Check every line below for the string "folder". Copy the ones that have it.

(Stored data entries)

= = = = = = =

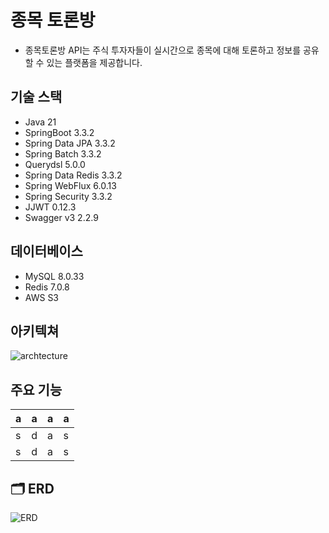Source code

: # 종목 토론방

- 종목토론방 API는 주식 투자자들이 실시간으로 종목에 대해 토론하고 정보를 공유할 수 있는 플랫폼을 제공합니다.

## 기술 스택

- Java 21
- SpringBoot 3.3.2
- Spring Data JPA 3.3.2
- Spring Batch 3.3.2
- Querydsl 5.0.0
- Spring Data Redis 3.3.2
- Spring WebFlux 6.0.13
- Spring Security 3.3.2
- JJWT 0.12.3
- Swagger v3 2.2.9

## 데이터베이스

- MySQL 8.0.33
- Redis 7.0.8
- AWS S3

## 아키텍쳐

![archtecture](https://private-user-images.githubusercontent.com/167910692/366244688-bdbd69dc-0509-4926-8386-01dc01fc419f.png?jwt=eyJhbGciOiJIUzI1NiIsInR5cCI6IkpXVCJ9.eyJpc3MiOiJnaXRodWIuY29tIiwiYXVkIjoicmF3LmdpdGh1YnVzZXJjb250ZW50LmNvbSIsImtleSI6ImtleTUiLCJleHAiOjE3MjYwMTAzMTMsIm5iZiI6MTcyNjAxMDAxMywicGF0aCI6Ii8xNjc5MTA2OTIvMzY2MjQ0Njg4LWJkYmQ2OWRjLTA1MDktNDkyNi04Mzg2LTAxZGMwMWZjNDE5Zi5wbmc_WC1BbXotQWxnb3JpdGhtPUFXUzQtSE1BQy1TSEEyNTYmWC1BbXotQ3JlZGVudGlhbD1BS0lBVkNPRFlMU0E1M1BRSzRaQSUyRjIwMjQwOTEwJTJGdXMtZWFzdC0xJTJGczMlMkZhd3M0X3JlcXVlc3QmWC1BbXotRGF0ZT0yMDI0MDkxMFQyMzEzMzNaJlgtQW16LUV4cGlyZXM9MzAwJlgtQW16LVNpZ25hdHVyZT0yN2Y5YTlkZDE0ZjYzODEyODA2NDg2MTk1ZmE5MDk5N2I3ZDVkNGM3ZTYyMDNmMjlhYTAzN2NkMDFhNjRiM2EzJlgtQW16LVNpZ25lZEhlYWRlcnM9aG9zdCZhY3Rvcl9pZD0wJmtleV9pZD0wJnJlcG9faWQ9MCJ9.0O0eSaWWSYKO8_m0YLD9kyd8KzoHusK2yPYjT-wqC8Q)

## 주요 기능

|a|a|a| a |
|--|--|--|--|
|s|d|a| s |
|s|d|a| s |

## 🗂️ ERD

![ERD](https://private-user-images.githubusercontent.com/167910692/366017229-370c76b8-c3bc-4192-b041-23a0756a9ae6.png?jwt=eyJhbGciOiJIUzI1NiIsInR5cCI6IkpXVCJ9.eyJpc3MiOiJnaXRodWIuY29tIiwiYXVkIjoicmF3LmdpdGh1YnVzZXJjb250ZW50LmNvbSIsImtleSI6ImtleTUiLCJleHAiOjE3MjU5NjcyNjMsIm5iZiI6MTcyNTk2Njk2MywicGF0aCI6Ii8xNjc5MTA2OTIvMzY2MDE3MjI5LTM3MGM3NmI4LWMzYmMtNDE5Mi1iMDQxLTIzYTA3NTZhOWFlNi5wbmc_WC1BbXotQWxnb3JpdGhtPUFXUzQtSE1BQy1TSEEyNTYmWC1BbXotQ3JlZGVudGlhbD1BS0lBVkNPRFlMU0E1M1BRSzRaQSUyRjIwMjQwOTEwJTJGdXMtZWFzdC0xJTJGczMlMkZhd3M0X3JlcXVlc3QmWC1BbXotRGF0ZT0yMDI0MDkxMFQxMTE2MDNaJlgtQW16LUV4cGlyZXM9MzAwJlgtQW16LVNpZ25hdHVyZT1hZjk2N2E5YmRjYTZhNjlkMTA3YjY3OGFkYWMyM2EzZTRiOTgzMzFkZmI1MjI0N2Q5OGZjNzRjNDgwNDE4OTkzJlgtQW16LVNpZ25lZEhlYWRlcnM9aG9zdCZhY3Rvcl9pZD0wJmtleV9pZD0wJnJlcG9faWQ9MCJ9.OgOjuDCuR6zRChhnOIm5tCAtBjI2ZzNfvJt-jRh-LqM)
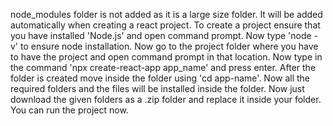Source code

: node_modules folder is not added as it is a large size folder.
It will be added automatically when creating a react project.
To create a project ensure that you have installed 'Node.js' and open command prompt.
Now type 'node -v' to ensure node installation.
Now go to the project folder where you have to have the project and open command prompt in that location.
Now type in the command 'npx create-react-app app_name' and press enter. 
After the folder is created move inside the folder using 'cd app-name'.
Now all the required folders and the files will be installed inside the folder.
Now just download the given folders as a .zip folder and replace it inside your folder.
You can run the project now.
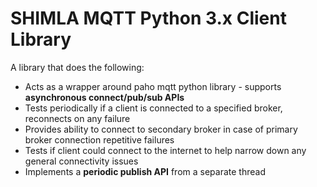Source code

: # SHIMLA MQTT Python 3.x Client Library

A library that does the following:
* Acts as a wrapper around paho mqtt python library - supports **asynchronous connect/pub/sub APIs**
* Tests periodically if a client is connected to a specified broker, reconnects on any failure
* Provides ability to connect to secondary broker in case of primary broker connection repetitive failures
* Tests if client could connect to the internet to help narrow down any general connectivity issues
* Implements a **periodic publish API** from a separate thread
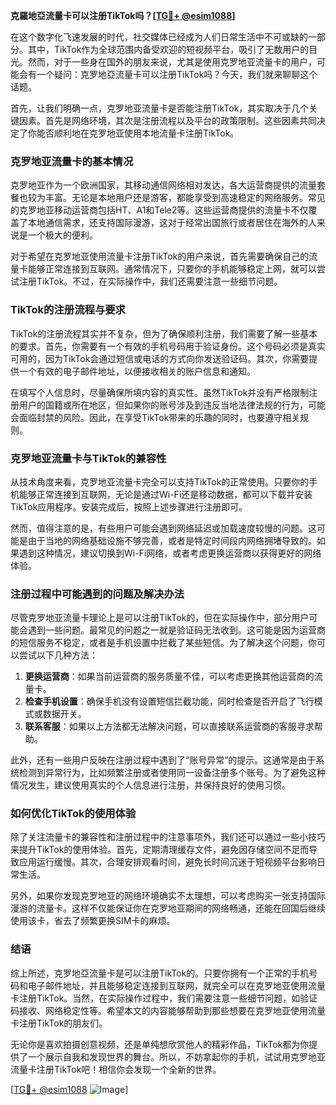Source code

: **克羅地亞流量卡可以注册TikTok吗？[[TG💪+ @esim1088](https://t.me/s/esim1088)]**

在这个数字化飞速发展的时代，社交媒体已经成为人们日常生活中不可或缺的一部分。其中，TikTok作为全球范围内备受欢迎的短视频平台，吸引了无数用户的目光。然而，对于一些身在国外的朋友来说，尤其是使用克罗地亚流量卡的用户，可能会有一个疑问：克罗地亞流量卡可以注册TikTok吗？今天，我们就来聊聊这个话题。

首先，让我们明确一点，克罗地亚流量卡是否能注册TikTok，其实取决于几个关键因素。首先是网络环境，其次是注册流程以及平台的政策限制。这些因素共同决定了你能否顺利地在克罗地亚使用本地流量卡注册TikTok。

### 克罗地亚流量卡的基本情况

克罗地亚作为一个欧洲国家，其移动通信网络相对发达，各大运营商提供的流量套餐也较为丰富。无论是本地用户还是游客，都能享受到高速稳定的网络服务。常见的克罗地亚移动运营商包括HT、A1和Tele2等。这些运营商提供的流量卡不仅覆盖了本地通信需求，还支持国际漫游，这对于经常出国旅行或者居住在海外的人来说是一个极大的便利。

对于希望在克罗地亚使用流量卡注册TikTok的用户来说，首先需要确保自己的流量卡能够正常连接到互联网。通常情况下，只要你的手机能够稳定上网，就可以尝试注册TikTok。不过，在实际操作中，我们还需要注意一些细节问题。

### TikTok的注册流程与要求

TikTok的注册流程其实并不复杂，但为了确保顺利注册，我们需要了解一些基本的要求。首先，你需要有一个有效的手机号码用于验证身份。这个号码必须是真实可用的，因为TikTok会通过短信或电话的方式向你发送验证码。其次，你需要提供一个有效的电子邮件地址，以便接收相关的账户信息和通知。

在填写个人信息时，尽量确保所填内容的真实性。虽然TikTok并没有严格限制注册用户的国籍或所在地区，但如果你的账号涉及到违反当地法律法规的行为，可能会面临封禁的风险。因此，在享受TikTok带来的乐趣的同时，也要遵守相关规则。

### 克罗地亚流量卡与TikTok的兼容性

从技术角度来看，克罗地亚流量卡完全可以支持TikTok的正常使用。只要你的手机能够正常连接到互联网，无论是通过Wi-Fi还是移动数据，都可以下载并安装TikTok应用程序。安装完成后，按照上述步骤进行注册即可。

然而，值得注意的是，有些用户可能会遇到网络延迟或加载速度较慢的问题。这可能是由于当地的网络基础设施不够完善，或者是特定时间段内网络拥堵导致的。如果遇到这种情况，建议切换到Wi-Fi网络，或者考虑更换运营商以获得更好的网络体验。

### 注册过程中可能遇到的问题及解决办法

尽管克罗地亚流量卡理论上是可以注册TikTok的，但在实际操作中，部分用户可能会遇到一些问题。最常见的问题之一就是验证码无法收到。这可能是因为运营商的短信服务不稳定，或者是手机设置中拦截了某些短信。为了解决这个问题，你可以尝试以下几种方法：

1. **更换运营商**：如果当前运营商的服务质量不佳，可以考虑更换其他运营商的流量卡。
2. **检查手机设置**：确保手机没有设置短信拦截功能，同时检查是否开启了飞行模式或数据开关。
3. **联系客服**：如果以上方法都无法解决问题，可以直接联系运营商的客服寻求帮助。

此外，还有一些用户反映在注册过程中遇到了“账号异常”的提示。这通常是由于系统检测到异常行为，比如频繁注册或者使用同一设备注册多个账号。为了避免这种情况发生，建议使用真实的个人信息进行注册，并保持良好的使用习惯。

### 如何优化TikTok的使用体验

除了关注流量卡的兼容性和注册过程中的注意事项外，我们还可以通过一些小技巧来提升TikTok的使用体验。首先，定期清理缓存文件，避免因存储空间不足而导致应用运行缓慢。其次，合理安排观看时间，避免长时间沉迷于短视频平台影响日常生活。

另外，如果你发现克罗地亚的网络环境确实不太理想，可以考虑购买一张支持国际漫游的流量卡。这样不仅能保证你在克罗地亚期间的网络畅通，还能在回国后继续使用该卡，省去了频繁更换SIM卡的麻烦。

### 结语

综上所述，克罗地亞流量卡是可以注册TikTok的。只要你拥有一个正常的手机号码和电子邮件地址，并且能够稳定连接到互联网，就完全可以在克罗地亚使用流量卡注册TikTok。当然，在实际操作过程中，我们需要注意一些细节问题，如验证码接收、网络稳定性等。希望本文的内容能够帮助到那些想要在克罗地亚使用流量卡注册TikTok的朋友们。

无论你是喜欢拍摄创意视频，还是单纯想欣赏他人的精彩作品，TikTok都为你提供了一个展示自我和发现世界的舞台。所以，不妨拿起你的手机，试试用克罗地亚流量卡注册TikTok吧！相信你会发现一个全新的世界。

[[TG💪+ @esim1088](https://t.me/s/esim1088) ![Image](https://i.postimg.cc/4NQfJmqS/Snipaste-2025-05-13-00-14-12.png)]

= = = = = = =

* [Task answer]
: node_modules folder is not added as it is a large size folder.
Now go to the project folder where you have to have the project and open command prompt in that location.
After the folder is created move inside the folder using 'cd app-name'.
Now all the required folders and the files will be installed inside the folder.
Now just download the given folders as a .zip folder and replace it inside your folder.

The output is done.